▶ WORKING DATA

_ _ _ _ _ _ _

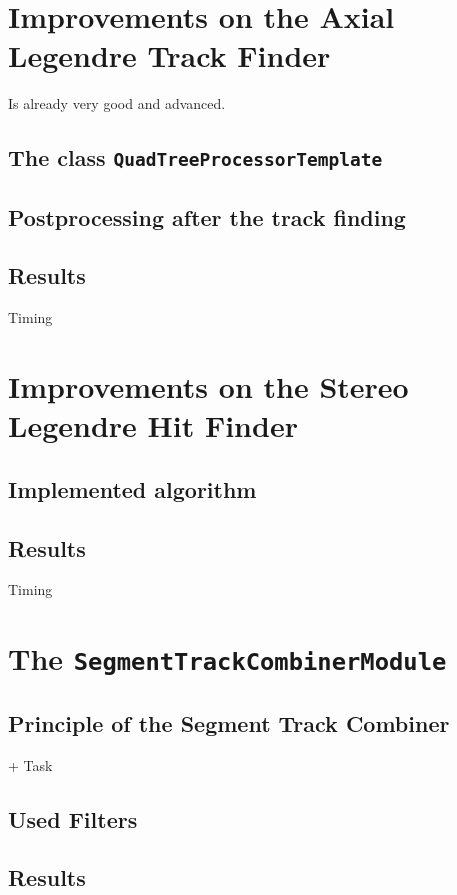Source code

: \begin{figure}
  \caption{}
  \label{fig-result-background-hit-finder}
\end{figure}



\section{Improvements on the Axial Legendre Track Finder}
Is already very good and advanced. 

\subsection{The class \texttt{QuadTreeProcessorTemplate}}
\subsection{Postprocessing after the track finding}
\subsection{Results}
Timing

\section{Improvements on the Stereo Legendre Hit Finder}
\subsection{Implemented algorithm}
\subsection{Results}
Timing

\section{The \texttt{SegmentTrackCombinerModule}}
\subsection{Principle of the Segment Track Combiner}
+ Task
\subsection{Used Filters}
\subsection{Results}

_ _ _ _ _ _ _

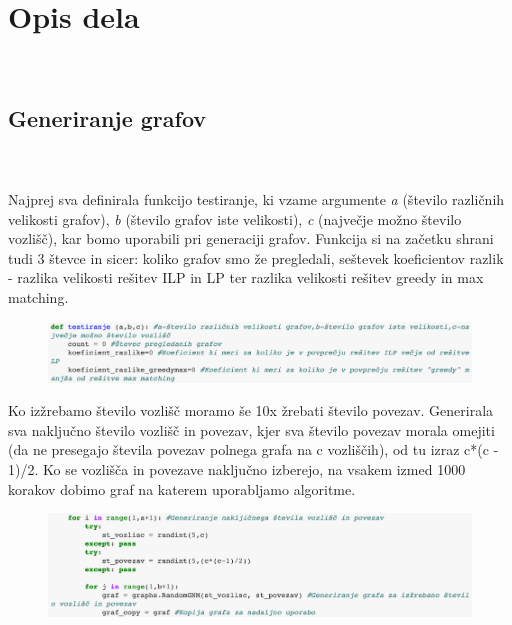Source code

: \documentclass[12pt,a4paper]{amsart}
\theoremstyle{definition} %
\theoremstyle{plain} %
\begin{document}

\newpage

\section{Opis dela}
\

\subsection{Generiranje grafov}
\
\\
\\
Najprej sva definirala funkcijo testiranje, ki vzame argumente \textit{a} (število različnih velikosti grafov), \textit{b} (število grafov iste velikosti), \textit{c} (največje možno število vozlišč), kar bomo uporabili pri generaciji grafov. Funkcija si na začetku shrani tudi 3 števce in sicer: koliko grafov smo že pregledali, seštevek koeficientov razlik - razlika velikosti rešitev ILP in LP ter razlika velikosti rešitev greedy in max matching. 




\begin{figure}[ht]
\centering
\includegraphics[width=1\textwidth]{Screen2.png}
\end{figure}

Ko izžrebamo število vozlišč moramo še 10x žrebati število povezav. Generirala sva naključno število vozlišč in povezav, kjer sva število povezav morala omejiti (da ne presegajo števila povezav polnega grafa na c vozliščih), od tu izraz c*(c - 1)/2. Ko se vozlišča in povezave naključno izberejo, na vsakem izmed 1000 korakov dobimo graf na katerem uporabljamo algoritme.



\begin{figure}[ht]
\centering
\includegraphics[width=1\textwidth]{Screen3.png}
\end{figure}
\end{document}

_ _ _ _ _ _ _

▶ THE PROBLEM
From the data above, determine how many lines hold "textwidth", and write only the number.

▶ RESULT FOR THIS TASK
2